Après la guerre, Gaston Robert poursuit sa carrière d’architecte à l’étranger, les réalisations de Le Corbusier, autre antisémite notoire « blanchi » lui aussi, étant préférées aux siennes. Lorsqu’il revient à Vichy, il a une femme qui a 35 ans de moins que lui et qui lui fait deux filles. On retrouve la petite famille dans les années 70. Claire est la plus jeune. Elle a neuf ans. Sa mère l’ignore. Sa sœur la déteste. Son père l’adore et la couvre de caresses qui semblent équivoques. Il est son dieu. Lui, justement, se croit investi d’une mission divine : ramener le peuple juif à la vraie foi, celle des chrétiens. Il se plonge dans les textes du judaïsme et écrit des livres censés apporter la preuve que « le pire ennemi du juif » c’est le juif. Mais son cœur le lâche. Il est à l’agonie. Claire veut offrir sa vie à Dieu pour que son père puisse vivre. Elle se persuade qu’elle est juive elle-même et porte-malheur de sa famille. Si elle disparait, son père sera sauvé. On parle beaucoup dans les journaux du terroriste Carlos, alias Ilich Ramirez Sanchez, qui est en cavale. Il viendra la chercher, elle en est sûre.

Carlos a d’autres chats à fouetter. Ce n’est pas Claire qui l’intéresse mais celui qu’il appelle son « filleul », le petit Maksim. Le terroriste surgit dans Beyrouth ravagée par la guerre. Il amène l’enfant avec lui à Damas pour en faire un combattant qui ne reviendra chez lui qu’après le massacre des Palestiniens dans le camp de Chatila, sous le regard complice des soldats israéliens de Sharon. « Contre la violence, il n’y a que la violence », lance alors l’enfant en apprenant que son grand-père a été tué.

 

Les baraques du camp de Rivesaltes. (Photo B.R.)

Les baraques du camp de Rivesaltes. (Photo B.R.)

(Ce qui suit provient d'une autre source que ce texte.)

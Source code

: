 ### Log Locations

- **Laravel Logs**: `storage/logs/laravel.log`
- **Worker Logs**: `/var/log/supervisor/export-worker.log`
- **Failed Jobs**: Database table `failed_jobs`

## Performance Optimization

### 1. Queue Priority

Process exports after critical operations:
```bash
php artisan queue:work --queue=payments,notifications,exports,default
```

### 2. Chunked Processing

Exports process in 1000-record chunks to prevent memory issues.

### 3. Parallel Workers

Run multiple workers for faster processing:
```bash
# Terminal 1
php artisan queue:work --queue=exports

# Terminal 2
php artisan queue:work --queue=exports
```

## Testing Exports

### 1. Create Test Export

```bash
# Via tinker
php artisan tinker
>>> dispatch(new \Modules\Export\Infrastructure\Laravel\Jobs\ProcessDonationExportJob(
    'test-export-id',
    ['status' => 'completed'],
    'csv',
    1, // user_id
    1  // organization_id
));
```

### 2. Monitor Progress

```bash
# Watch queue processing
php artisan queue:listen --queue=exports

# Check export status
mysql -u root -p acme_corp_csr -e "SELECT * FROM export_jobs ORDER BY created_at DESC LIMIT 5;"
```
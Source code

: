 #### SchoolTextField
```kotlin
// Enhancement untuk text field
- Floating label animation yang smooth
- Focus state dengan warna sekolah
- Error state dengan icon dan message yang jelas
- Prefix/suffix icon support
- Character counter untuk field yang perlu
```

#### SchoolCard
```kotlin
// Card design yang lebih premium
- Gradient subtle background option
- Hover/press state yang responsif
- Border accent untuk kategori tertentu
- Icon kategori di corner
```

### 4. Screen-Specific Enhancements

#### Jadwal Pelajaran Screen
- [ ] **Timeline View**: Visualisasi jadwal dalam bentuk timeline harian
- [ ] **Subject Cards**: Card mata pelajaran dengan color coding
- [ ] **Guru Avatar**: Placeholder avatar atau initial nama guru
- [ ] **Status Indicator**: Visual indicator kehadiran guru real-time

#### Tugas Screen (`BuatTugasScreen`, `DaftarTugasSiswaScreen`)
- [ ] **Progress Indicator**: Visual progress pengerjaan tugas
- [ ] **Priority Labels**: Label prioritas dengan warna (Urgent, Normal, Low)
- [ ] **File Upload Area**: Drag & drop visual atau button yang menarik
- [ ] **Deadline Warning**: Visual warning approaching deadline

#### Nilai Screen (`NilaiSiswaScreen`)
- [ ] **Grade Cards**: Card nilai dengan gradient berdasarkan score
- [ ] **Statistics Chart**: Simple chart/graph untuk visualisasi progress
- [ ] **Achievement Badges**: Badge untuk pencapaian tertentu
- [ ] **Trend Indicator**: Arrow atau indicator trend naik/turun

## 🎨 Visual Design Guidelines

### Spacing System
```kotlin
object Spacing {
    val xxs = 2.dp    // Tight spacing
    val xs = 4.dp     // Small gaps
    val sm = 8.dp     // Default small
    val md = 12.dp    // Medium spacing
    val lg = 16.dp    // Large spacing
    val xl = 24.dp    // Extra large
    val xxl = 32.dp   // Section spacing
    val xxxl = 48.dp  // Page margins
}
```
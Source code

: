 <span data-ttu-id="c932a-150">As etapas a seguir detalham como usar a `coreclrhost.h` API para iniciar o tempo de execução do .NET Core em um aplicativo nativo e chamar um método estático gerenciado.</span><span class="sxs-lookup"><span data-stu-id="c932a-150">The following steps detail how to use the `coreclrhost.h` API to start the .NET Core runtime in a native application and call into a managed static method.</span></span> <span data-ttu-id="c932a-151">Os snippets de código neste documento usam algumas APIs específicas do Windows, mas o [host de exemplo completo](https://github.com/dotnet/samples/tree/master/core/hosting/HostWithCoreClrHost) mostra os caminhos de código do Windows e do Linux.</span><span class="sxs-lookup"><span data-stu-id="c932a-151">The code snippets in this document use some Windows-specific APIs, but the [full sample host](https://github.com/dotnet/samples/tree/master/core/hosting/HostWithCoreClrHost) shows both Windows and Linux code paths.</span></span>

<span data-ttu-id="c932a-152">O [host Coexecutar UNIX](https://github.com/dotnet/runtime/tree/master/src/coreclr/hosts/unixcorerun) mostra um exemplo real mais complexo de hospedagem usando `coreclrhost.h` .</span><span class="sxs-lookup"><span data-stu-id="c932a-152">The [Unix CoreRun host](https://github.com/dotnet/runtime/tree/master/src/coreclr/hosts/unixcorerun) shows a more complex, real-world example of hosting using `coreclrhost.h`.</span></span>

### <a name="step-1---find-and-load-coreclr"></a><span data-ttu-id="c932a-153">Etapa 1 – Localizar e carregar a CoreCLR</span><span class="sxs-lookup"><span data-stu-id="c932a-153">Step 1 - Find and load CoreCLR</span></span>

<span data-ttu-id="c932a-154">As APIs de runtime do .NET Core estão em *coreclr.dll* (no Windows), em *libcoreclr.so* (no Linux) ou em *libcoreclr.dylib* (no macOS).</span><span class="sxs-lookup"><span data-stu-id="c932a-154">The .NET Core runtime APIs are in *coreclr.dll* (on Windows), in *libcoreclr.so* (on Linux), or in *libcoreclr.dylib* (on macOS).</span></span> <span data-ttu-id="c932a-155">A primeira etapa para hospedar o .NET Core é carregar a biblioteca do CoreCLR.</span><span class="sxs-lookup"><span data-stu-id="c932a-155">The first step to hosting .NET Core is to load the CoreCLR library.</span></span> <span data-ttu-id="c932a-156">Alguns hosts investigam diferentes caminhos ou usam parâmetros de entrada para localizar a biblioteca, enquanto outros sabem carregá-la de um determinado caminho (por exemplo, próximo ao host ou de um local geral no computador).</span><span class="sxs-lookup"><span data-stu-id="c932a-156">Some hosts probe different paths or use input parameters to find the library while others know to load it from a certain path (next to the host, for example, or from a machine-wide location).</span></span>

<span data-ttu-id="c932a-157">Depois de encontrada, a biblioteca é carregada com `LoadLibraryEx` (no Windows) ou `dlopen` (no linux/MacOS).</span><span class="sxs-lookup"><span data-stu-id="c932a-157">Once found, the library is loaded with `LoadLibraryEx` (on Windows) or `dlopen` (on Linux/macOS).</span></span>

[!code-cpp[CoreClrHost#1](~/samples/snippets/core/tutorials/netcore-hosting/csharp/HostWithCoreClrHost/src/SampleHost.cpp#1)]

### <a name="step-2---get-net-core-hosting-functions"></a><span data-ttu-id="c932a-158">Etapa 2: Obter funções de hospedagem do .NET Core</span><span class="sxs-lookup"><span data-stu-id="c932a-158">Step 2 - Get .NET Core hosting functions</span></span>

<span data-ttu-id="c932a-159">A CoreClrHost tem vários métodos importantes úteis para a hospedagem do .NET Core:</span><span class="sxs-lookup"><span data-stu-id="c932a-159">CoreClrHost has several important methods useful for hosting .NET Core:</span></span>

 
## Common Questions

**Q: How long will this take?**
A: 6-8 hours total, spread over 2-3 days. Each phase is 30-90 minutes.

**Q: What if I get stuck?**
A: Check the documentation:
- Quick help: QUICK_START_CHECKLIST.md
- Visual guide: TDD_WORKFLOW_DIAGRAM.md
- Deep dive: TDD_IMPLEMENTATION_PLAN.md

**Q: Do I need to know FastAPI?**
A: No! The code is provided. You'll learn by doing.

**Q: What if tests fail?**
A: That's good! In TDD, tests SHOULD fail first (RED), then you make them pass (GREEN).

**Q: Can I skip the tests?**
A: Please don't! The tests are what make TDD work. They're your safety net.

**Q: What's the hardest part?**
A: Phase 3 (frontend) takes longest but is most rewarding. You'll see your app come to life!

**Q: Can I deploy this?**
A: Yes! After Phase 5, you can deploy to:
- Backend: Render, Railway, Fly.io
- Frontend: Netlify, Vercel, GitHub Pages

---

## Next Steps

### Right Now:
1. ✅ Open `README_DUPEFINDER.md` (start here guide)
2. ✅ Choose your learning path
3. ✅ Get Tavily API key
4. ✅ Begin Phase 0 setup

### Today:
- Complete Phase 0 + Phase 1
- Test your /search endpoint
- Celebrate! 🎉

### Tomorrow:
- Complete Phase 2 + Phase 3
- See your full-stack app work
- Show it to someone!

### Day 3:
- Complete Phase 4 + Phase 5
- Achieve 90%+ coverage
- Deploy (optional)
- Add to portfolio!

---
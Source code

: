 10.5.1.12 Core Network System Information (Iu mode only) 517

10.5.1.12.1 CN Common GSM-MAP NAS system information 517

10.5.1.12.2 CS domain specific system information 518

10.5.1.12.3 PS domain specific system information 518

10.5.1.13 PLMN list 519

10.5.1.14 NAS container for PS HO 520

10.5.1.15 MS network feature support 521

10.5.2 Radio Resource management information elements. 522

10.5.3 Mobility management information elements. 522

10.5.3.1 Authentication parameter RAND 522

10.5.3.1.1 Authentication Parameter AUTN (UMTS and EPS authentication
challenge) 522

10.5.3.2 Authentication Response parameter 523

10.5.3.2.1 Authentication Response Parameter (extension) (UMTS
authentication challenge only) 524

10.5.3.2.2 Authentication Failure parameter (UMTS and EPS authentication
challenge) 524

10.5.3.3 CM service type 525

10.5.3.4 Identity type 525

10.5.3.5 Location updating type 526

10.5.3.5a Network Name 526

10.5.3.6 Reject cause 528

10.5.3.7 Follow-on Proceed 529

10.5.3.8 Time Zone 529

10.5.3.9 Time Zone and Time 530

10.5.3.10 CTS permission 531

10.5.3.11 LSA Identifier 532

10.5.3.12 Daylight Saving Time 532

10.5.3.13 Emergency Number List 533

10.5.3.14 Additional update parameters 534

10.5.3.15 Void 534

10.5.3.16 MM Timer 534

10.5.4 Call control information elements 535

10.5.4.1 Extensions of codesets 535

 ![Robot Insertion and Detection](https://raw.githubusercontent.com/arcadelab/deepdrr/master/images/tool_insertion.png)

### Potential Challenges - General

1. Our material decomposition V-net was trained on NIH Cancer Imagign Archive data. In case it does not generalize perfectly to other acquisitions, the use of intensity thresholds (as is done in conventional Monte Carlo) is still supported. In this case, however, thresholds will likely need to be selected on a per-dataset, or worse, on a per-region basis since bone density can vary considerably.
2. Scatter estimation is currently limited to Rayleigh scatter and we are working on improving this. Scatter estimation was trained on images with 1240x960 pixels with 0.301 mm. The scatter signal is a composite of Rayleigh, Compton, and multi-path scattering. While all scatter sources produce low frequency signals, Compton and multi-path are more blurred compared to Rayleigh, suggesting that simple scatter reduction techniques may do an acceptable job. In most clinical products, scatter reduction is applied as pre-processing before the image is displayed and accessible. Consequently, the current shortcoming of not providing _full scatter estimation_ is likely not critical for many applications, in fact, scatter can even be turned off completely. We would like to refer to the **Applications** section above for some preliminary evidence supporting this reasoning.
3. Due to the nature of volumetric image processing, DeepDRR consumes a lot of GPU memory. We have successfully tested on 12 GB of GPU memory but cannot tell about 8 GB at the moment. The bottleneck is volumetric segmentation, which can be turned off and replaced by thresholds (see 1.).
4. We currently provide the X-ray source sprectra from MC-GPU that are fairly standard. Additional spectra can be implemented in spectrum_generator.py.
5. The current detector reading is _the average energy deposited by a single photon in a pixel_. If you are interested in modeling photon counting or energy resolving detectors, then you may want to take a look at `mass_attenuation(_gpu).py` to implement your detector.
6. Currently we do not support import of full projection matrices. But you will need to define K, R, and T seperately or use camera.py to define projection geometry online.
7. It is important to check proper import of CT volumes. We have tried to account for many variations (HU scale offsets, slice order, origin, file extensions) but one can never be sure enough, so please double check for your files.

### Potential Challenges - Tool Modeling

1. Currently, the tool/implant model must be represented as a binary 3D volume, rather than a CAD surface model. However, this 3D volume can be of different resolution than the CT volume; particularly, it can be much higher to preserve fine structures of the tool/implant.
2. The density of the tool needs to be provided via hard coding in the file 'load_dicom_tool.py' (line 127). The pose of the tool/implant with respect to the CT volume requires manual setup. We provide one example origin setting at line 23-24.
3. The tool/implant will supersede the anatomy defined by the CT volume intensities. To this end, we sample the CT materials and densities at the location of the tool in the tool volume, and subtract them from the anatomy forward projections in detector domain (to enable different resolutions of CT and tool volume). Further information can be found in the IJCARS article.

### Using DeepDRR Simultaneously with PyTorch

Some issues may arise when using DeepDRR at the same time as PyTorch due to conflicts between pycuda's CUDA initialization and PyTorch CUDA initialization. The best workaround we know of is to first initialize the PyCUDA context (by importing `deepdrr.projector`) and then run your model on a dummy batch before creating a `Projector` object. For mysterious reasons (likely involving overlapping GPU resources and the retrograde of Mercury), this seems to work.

Bien des années plus tard, en 2013 exactement, Claire Robert est devenue vigneronne à Rivesaltes. Son vin, le champ-des-asphodèles, est renommé. Elle est invitée à Beyrouth pour le présenter lors d’un salon des écrivains. C’est là qu’elle rencontre un jeune architecte prénommé Maksim. Entre la fille de celui qui détestait les juifs d’hier et le jeune homme qui combat les juifs d’aujourd’hui, le coup de foudre est réciproque. Ils se retrouveront vite chez elle, dans son domaine de souches et de cailloux. Mais un camp se dressera entre eux : celui de Rivesaltes. Et c’est dans ce camp, alors qu’ont lieu les travaux de construction du Mémorial, que les verront s’affronter les spectres d’Auschwitz et de Chatila. Restée seule parmi les ruines des baraques qui servent de champ de manœuvres, Claire, juste avant que la nuit ne tombe définitivement, entreverra la vérité sur la mort à Vichy du juif Hirsch. Son passé la rattrape. Et c’est comme si, depuis toujours, elle n’avait cessé de se tenir à la droite du père.

Construit d’une façon faussement décousue qui s’ordonne au fil des pages, écrit dans un style élégant voire précieux dans la recherche d’une expression poétique qui parfois déroute, ce premier roman de Marie Bardet, qui vit à Narbonne et fut, de 2008 à 2015, membre du jury des Vendanges littéraires de Rivesaltes, est à ranger à côté de « Palestine » d’Hubert Haddad. C'est dire qu'une romancière de talent est né.

Bernard Revel

Marie Bardet avec Hubert Haddad aux Vendanges littéraires de Rivesaltes en 2015.

Marie Bardet avec Hubert Haddad aux Vendanges littéraires de Rivesaltes en 2015.